You learn something every day--all right, perhaps every other day. That's because I read the newspaper--all right, occasionally read it. Anyway, I see that a new day is dawning! In the land of the free, censorship looms large. Admittedly, most of it is imposed by reactionary swine. But I wonder... Is the Left also exhibiting a few authoritarian traits? Understandably (!), of course, some are sensitive to sleights against their identit

y, and (worse!) what they believe, while others insist that artists write only what they want to read.
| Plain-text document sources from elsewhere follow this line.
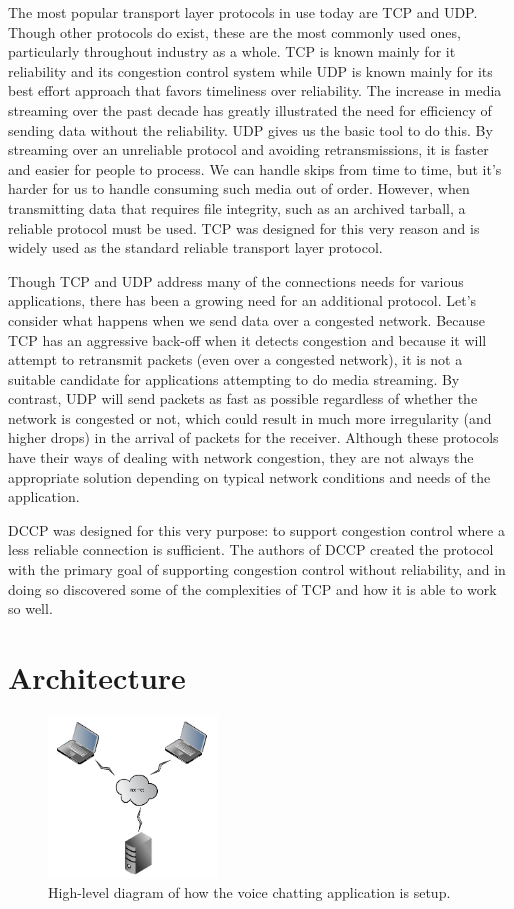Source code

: \documentclass[letterpaper, 9 pt, balance, conference]{ieeeconf}
\begin{document}
The most popular transport layer protocols in use today are TCP and UDP. Though other protocols do exist, these are the most commonly used ones, particularly throughout industry as a whole. TCP is known mainly for it reliability and its congestion control system while UDP is known mainly for its best effort approach that favors timeliness over reliability. The increase in media streaming over the past decade has greatly illustrated the need for efficiency of sending data without the reliability. UDP gives us the basic tool to do this. By streaming over an unreliable protocol and avoiding retransmissions, it is faster and easier for people to process. We can handle skips from time to time, but it's harder for us to handle consuming such media out of order. However, when transmitting data that requires file integrity, such as an archived tarball, a reliable protocol must be used. TCP was designed for this very reason and is widely used as the standard reliable transport layer protocol.

Though TCP and UDP address many of the connections needs for various applications, there has been a growing need for an additional protocol. Let's consider what happens when we send data over a congested network. Because TCP has an aggressive back-off when it detects congestion and because it will attempt to retransmit packets (even over a congested network), it is not a suitable candidate for applications attempting to do media streaming. By contrast, UDP will send packets as fast as possible regardless of whether the network is congested or not, which could result in much more irregularity (and higher drops) in the arrival of packets for the receiver. Although these protocols have their ways of dealing with network congestion, they are not always the appropriate solution depending on typical network conditions and needs of the application.

DCCP was designed for this very purpose: to support congestion control where a less reliable connection is sufficient. The authors of DCCP created the protocol with the primary goal of supporting congestion control without reliability, and in doing so discovered some of the complexities of TCP and how it is able to work so well.

\section{Architecture}
\label{sec:architec}

\begin{figure}[h]
   \centering
      \includegraphics[width=0.4\textwidth]{pics/setup}
   \caption{High-level diagram of how the voice chatting application is setup.}
\label{fig:setup}
\end{figure}
\end{document}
Consider Harper Lee's To Kill a Mockingbird or John Steinbeck's Of Mice and Men, or that old standby, Catcher in the Rye by J.D. Salinger. Full disclosure: I'm not crazy about any of them. Of course, Lee's plea for simple justice in the segregated society of Jim Crow is laudable. But is that really enough? I recall my eyes rolling at her syrupy description of an innocent child learning about prejudice from the novel's wise and patriarchal "white savior." Meanwhile, Steinbeck may have stood with the workers in the 1930s, but he later supported the Vietnam War: It figures! His work is rife with violence against women, racist epithets, and (especially!) insensitivity to the mentally challenged! As for Salinger's legendary teenager, Holden Caulfield, his navel-gazing alienation has always gotten on my nerves!

Works from the past that don't meet today's standards lack anticipatory consciousness and artistic transcendence! I remain placidly indifferent to their fate: our novels are simply better! What I can't understand is why those outmoded books drive the Right into a frenzied rage. There are more than 1500 such works banished from libraries and schools by outraged parents seeking to "Make America Great Again!" Is there any doubt that these upright souls have read all of them? An obviously irrelevant concern! It's true! Their ilk never believed in free speech--except when they were doing the talking.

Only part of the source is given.